== What is being asked ==
Scan the records below for the word "셰우첸코". Copy each line where it appears.

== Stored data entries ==
+---+
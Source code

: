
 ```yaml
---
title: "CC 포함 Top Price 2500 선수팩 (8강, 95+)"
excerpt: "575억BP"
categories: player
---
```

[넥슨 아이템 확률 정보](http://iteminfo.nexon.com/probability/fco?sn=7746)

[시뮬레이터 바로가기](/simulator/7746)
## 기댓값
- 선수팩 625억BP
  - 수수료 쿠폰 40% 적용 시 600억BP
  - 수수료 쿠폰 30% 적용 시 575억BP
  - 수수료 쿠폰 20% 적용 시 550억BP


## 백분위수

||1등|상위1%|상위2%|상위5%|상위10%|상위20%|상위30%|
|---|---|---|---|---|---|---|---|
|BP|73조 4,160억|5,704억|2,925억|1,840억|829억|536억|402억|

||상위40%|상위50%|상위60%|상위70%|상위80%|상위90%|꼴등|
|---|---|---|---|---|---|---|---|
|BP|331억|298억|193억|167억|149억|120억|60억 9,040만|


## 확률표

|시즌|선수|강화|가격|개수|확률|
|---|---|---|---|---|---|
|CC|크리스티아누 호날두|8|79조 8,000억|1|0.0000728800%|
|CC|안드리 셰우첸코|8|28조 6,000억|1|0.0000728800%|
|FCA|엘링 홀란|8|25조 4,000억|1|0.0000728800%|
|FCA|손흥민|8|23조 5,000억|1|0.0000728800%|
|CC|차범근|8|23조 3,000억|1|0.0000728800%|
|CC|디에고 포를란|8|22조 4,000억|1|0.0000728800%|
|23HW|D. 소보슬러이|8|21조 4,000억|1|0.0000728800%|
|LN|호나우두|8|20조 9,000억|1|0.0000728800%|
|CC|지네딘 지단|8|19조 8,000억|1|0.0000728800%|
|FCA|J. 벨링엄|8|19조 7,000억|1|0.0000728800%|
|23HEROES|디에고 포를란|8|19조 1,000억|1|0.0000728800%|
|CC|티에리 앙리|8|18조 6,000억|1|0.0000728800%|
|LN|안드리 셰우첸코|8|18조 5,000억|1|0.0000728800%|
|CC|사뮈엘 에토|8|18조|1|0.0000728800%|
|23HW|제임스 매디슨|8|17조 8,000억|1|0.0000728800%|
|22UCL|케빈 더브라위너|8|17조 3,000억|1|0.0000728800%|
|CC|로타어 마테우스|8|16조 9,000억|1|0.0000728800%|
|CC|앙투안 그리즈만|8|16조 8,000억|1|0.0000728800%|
+---+
== Completed exercise ==
|CC|안드리 셰우첸코|8|28조 6,000억|1|0.0000728800%|
|LN|안드리 셰우첸코|8|18조 5,000억|1|0.0000728800%|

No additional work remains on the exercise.